Security researchers are warning of "a trove of sensitive information" leaking through urlscan.io, a website scanner for suspicious and malicious URLs.
"Sensitive URLs to shared documents, password reset pages, team invites, payment invoices and more are publicly listed and searchable," Positive Security co-founder, Fabian Bräunlein, said in a report published on November 2, 2022.
The Berlin-based cybersecurity firm said it started an investigation in the aftermath of a notification sent by GitHub in February 2022 to an unknown number of users about sharing their usernames and private repository names (i.e., GitHub Pages URLs) to urlscan.io for metadata analysis as part of an automated process.
"With the type of integration of this API (for example via a security tool that scans every incoming email and performs a urlscan on all links), and the amount of data in the database, there is a wide variety of sensitive data that can be searched for and retrieved by an anonymous user," Bräunlein noted.
This included password reset links, email unsubscribe links, account creation URLs, API keys, information about Telegram bots, DocuSign signing requests, shared Google Drive links, Dropbox file transfers, invite links to services like SharePoint, Discord, and Zoom, PayPal invoices, Cisco Webex meeting recordings, and even URLs for package tracking.
Bräunlein pointed out that an initial search in February revealed "juicy URLs" belonging to Apple domains, some of which also consisted of publicly-shared links to iCloud files and calendar invite responses. They have since been removed.
Apple is said to have requested an exclusion of its domains from the URL scans such that results matching certain predefined rules are periodically deleted.

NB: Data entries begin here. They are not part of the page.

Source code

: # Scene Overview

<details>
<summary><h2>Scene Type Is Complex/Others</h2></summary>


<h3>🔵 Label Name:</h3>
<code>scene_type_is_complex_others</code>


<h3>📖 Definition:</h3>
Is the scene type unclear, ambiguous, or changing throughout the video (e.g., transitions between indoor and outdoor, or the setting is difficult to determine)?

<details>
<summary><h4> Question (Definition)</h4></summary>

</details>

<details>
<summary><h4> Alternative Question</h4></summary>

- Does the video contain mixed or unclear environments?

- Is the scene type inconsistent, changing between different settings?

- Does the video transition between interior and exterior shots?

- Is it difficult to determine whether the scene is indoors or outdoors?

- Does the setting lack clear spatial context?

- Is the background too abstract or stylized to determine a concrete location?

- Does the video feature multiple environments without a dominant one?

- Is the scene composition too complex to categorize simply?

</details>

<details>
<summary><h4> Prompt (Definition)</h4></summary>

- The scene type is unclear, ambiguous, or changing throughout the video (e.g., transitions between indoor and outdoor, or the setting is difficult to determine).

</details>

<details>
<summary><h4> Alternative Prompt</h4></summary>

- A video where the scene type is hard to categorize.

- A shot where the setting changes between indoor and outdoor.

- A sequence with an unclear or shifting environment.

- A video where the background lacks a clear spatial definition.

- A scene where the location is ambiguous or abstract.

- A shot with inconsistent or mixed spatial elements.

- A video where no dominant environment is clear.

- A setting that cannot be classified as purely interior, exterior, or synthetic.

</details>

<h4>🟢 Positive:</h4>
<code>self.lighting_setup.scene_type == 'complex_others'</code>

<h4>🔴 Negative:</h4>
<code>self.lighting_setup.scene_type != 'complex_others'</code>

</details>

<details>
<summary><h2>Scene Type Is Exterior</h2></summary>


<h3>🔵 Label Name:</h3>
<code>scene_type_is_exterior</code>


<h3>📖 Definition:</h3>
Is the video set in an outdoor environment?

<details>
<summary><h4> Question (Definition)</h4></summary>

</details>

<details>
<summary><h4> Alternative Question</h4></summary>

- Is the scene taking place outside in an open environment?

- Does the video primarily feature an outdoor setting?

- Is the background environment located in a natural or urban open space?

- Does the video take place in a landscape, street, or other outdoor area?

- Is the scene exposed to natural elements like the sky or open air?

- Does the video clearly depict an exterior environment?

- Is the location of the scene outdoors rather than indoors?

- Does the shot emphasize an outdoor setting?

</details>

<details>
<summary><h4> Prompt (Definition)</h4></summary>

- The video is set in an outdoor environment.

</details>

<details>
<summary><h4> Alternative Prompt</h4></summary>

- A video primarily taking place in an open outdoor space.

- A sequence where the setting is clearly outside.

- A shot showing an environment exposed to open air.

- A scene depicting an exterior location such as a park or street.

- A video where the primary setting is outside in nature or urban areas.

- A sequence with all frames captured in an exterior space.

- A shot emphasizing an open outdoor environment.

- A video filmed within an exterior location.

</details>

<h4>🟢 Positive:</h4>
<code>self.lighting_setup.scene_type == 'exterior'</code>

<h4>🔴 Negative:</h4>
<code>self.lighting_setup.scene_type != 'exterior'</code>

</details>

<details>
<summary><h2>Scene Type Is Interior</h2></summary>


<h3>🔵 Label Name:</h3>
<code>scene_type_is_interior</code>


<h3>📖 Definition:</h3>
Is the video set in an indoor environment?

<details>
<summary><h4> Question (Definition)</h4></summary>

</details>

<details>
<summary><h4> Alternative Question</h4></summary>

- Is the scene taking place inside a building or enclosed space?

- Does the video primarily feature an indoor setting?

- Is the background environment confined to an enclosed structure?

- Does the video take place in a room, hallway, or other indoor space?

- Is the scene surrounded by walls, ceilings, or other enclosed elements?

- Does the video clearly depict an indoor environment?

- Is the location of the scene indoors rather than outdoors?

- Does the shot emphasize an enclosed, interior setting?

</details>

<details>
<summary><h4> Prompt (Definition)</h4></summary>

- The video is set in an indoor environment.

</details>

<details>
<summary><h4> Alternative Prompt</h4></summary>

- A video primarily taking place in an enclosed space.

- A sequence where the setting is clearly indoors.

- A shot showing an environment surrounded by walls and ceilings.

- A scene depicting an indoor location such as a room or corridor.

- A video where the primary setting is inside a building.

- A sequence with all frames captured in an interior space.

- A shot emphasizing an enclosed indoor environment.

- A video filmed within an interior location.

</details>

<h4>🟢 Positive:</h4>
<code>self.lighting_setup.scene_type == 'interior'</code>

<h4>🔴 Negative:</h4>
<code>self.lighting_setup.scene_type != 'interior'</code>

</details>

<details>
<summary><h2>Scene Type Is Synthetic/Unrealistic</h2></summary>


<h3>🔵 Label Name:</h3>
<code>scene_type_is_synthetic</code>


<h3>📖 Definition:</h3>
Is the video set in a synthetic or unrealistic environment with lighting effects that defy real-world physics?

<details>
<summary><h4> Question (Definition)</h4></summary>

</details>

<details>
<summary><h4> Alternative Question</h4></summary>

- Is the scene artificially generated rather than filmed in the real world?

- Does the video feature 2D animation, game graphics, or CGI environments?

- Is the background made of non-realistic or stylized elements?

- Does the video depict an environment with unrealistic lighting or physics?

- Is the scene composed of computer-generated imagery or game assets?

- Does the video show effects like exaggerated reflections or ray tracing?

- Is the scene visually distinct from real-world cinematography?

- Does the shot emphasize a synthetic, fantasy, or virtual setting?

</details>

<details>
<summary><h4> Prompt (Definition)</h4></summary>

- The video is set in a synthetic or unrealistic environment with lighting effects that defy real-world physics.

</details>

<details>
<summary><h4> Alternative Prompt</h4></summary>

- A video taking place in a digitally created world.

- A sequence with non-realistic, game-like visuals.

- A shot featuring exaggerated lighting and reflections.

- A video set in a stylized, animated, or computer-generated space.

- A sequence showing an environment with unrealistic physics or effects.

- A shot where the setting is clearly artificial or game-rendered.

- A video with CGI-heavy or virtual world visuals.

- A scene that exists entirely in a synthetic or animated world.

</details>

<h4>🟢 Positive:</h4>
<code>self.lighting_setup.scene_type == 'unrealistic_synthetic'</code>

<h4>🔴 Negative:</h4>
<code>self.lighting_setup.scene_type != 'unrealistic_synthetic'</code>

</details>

Positive Security further added that it reached out to a number of those leaked email addresses, receiving one response from an unnamed organization that traced the leak of a DocuSign work contract link to a misconfiguration of its Security Orchestration, Automation, and Response (SOAR) solution, which was being integrated with urlscan.io.
On top of that, the analysis has also found that misconfigured security tools are submitting any link received via mail as a public scan to urlscan.io.
This could have serious consequences wherein a malicious actor can trigger password reset links for the affected email addresses and exploit the scan results to capture the URLs and take over the accounts by resetting to a password of the attacker's choice.
To maximize the effectiveness of such an attack, the adversary can search data breach notification sites like Have I Been Pwned to determine the exact services that were registered using the email addresses in question.
Urlscan.io, following responsible disclosure from Positive Security in July 2022, has urged users to "understand the different scan visibilities, review your own scans for non-public information, review your automated submission workflows, [and] enforce a maximum scan visibility for your account."
It has also added deletion rules to regularly purge delete past and future scans matching the search patterns, stating it has domain and URL pattern blocklists in place to prevent scanning of particular websites.
"This information could be used by spammers to collect email addresses and other personal information," Bräunlein said. "It could be used by cyber criminals to take over accounts and run believable phishing campaigns."